I have always wanted kids. When I first started dating my husband, I wanted to let him know that I was really only interested in dating someone who also wanted kids. After a few dates, we had only just shared our first kiss.
I was growing attached, but didn’t want to pursue a relationship with someone who did not also want children. That’s when the perfect opportunity presented itself in the form of conversation over cars.
We were talking about the cars we owned. I owned a sports car with a back seat–and realized it was the perfect time to casually mention the topic without making my date feel like I was moving too fast.
“I like sporty cars, but wanted one with a back seat because I need travel space and I want to have kids.”
This let my future husband know two things: traveling and having fun were priority at that point in my life, but I was looking forward to having kids in the future, likely during my car’s lifetime.
He responded by mentioning that he took the same things into consideration when he purchased his car. It was a good way of us realizing that we had the same goals without making a commitment to share those things together so soon into our relationship.
If you can work the topic into conversation casually, go for it.
It’s My Journey
In my weekly Weight Watchers meetings, my leader always reminds us of one thing concerning our weight loss and life goals: these are individual journeys. It’s okay to let others know that having kids or any other life goal is your journey and that you are the one in control of these choices.
Bringing up the topic of having kids in the first few dates can be pretty awkward, but you can easily avoid that by mentioning children as one of your goals.
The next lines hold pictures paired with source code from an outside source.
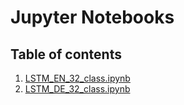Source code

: # Jupyter Notebooks


## Table of contents
1. [LSTM_EN_32_class.ipynb](https://github.com/jdvala/Thesis/blob/master/Notebooks/LSTM_EN_32_class.ipynb)
2. [LSTM_DE_32_class.ipynb](https://github.com/jdvala/Thesis/blob/master/Notebooks/LSTM_DE_32_class.ipynb)

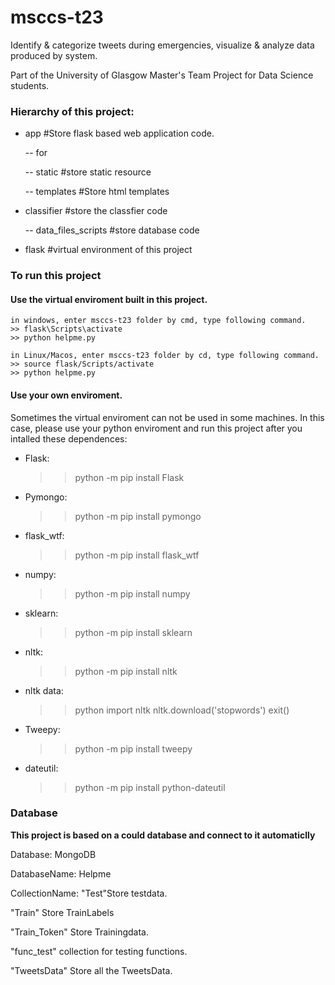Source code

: # msccs-t23
Identify &amp; categorize tweets during emergencies, visualize &amp; analyze data produced by system.

Part of the University of Glasgow Master's Team Project for Data Science students.

### Hierarchy of this project:

- app #Store flask based web application code.

    -- for

    -- static #store static resource
 
    -- templates #Store html templates

 - classifier #store the classfier code
 
    -- data_files_scripts #store database code

 - flask #virtual environment of this project

### To run this project
#### Use the virtual enviroment built in this project.
    in windows, enter msccs-t23 folder by cmd, type following command.
    >> flask\Scripts\activate
    >> python helpme.py
    
    in Linux/Macos, enter msccs-t23 folder by cd, type following command.
    >> source flask/Scripts/activate
    >> python helpme.py

#### Use your own enviroment.
Sometimes the virtual enviroment can not be used in some machines. In this case, please use your python enviroment and run this project after you intalled these dependences:

- Flask:
    >> python -m pip install Flask

- Pymongo:
    >> python -m pip install pymongo

- flask_wtf:
    >> python -m pip install flask_wtf

- numpy:
    >> python -m pip install numpy

- sklearn:
    >> python -m pip install sklearn

- nltk:
    >> python -m pip install nltk

- nltk data:
    >> python 
    >> import nltk
    >> nltk.download('stopwords')
    >> exit()
           
- Tweepy:
    >> python -m pip install tweepy

- dateutil:
    >> python -m pip install python-dateutil

### Database

**This project is based on a could database and connect to it automaticlly**

Database: MongoDB

DatabaseName: Helpme

CollectionName:
"Test"Store testdata.

"Train" Store TrainLabels

"Train_Token" Store Trainingdata.

"func_test" collection for testing functions.

"TweetsData" Store all the TweetsData.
It’s not necessarily something that has to be shared with someone you don’t know very well yet, but it’s still important to let the person you are dating know about your goal.
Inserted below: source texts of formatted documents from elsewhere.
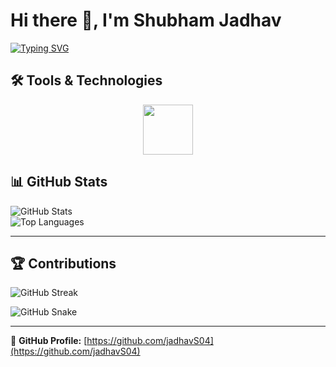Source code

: # Hi there 👋, I'm Shubham Jadhav  

[![Typing SVG](https://readme-typing-svg.herokuapp.com?size=24&color=FF5733&center=true&vCenter=true&width=600&lines=AI+%26+Data+Science;Machine+Learning+%7C+Deep+Learning;Data+Visualization+%7C+NLP)](https://git.io/typing-svg)  




## 🛠️ Tools & Technologies

<p align="center">
  <img src="https://skillicons.dev/icons?i=python,r,c,cpp,html,css,js,php,java,vb,turboc,python,tensorflow,pytorch,keras,sklearn,powerbi,mysql,numpy,pandas,matplotlib,seaborn,sklearn,tensorflow,pytorch,keras,upyter,colab,anaconda,kaggle,streamlit,arduino,raspberrypi,linux,apache,xampp,wamp,vscode,phpmyadmin" height="80" />
</p>



## 📊 GitHub Stats  

![GitHub Stats](https://github-readme-stats.vercel.app/api?username=jadhavS04&show_icons=true&theme=radical)  
![Top Languages](https://github-readme-stats.vercel.app/api/top-langs/?username=jadhavS04&layout=compact&theme=radical)  

---

## 🏆 Contributions  

![GitHub Streak](https://github-readme-streak-stats.herokuapp.com?user=jadhavS04&theme=radical)  

![GitHub Snake](https://github.com/jadhavS04/jadhavS04/blob/main/github-contribution-grid-snake.svg)


---

🔗 **GitHub Profile:** [https://github.com/jadhavS04](https://github.com/jadhavS04)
When I brought the topic up with my future husband, I was casual about it–but I did make it clear that my goal of having children was already decided upon. This was especially fair to him, because if he had not also wanted kids, it would have given him a chance to end the relationship and explain that he did not share this goal which was clearly so important to me.
It’s my journey, and eventually I want to have children.
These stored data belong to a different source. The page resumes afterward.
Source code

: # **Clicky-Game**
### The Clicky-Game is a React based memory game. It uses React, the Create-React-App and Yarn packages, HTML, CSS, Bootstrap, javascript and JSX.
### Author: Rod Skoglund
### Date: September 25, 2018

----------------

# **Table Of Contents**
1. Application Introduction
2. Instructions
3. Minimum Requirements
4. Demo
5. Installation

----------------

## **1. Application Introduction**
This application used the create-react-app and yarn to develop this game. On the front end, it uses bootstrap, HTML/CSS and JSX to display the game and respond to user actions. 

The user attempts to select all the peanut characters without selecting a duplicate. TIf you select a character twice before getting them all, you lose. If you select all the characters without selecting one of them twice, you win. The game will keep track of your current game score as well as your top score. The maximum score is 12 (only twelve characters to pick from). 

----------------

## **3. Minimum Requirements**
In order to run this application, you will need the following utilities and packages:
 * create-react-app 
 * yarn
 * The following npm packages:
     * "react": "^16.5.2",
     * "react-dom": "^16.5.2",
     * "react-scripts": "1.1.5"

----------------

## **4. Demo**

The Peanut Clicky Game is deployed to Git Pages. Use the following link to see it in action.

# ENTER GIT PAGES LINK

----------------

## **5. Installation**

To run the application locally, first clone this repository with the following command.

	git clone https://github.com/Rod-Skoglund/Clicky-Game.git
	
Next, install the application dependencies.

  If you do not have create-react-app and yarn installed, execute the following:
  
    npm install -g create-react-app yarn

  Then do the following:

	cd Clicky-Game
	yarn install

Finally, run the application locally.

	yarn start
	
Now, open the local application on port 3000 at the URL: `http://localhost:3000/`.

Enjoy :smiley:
If you’re dating online, take advantage of the features available in the online profile. You don’t have to write “I want kids!” all over your profile, but most online dating sites have options concerning kids, such as “have kids,” “maybe in the future” or “definitely want kids.”
If you’ve decided that having kids is a definite goal for you, don’t be shy about it in your profile selection. It’s not necessary to mention it in your description, but you should definitely select it in the displayed multiple choice option.
Regardless of how you introduce the topic, it’s fundamentally important to discuss in a relationship. If two people differ on their feelings about having children in the future, it’s best to discuss it soon to ensure that the relationship is realistic for both parties and their goals.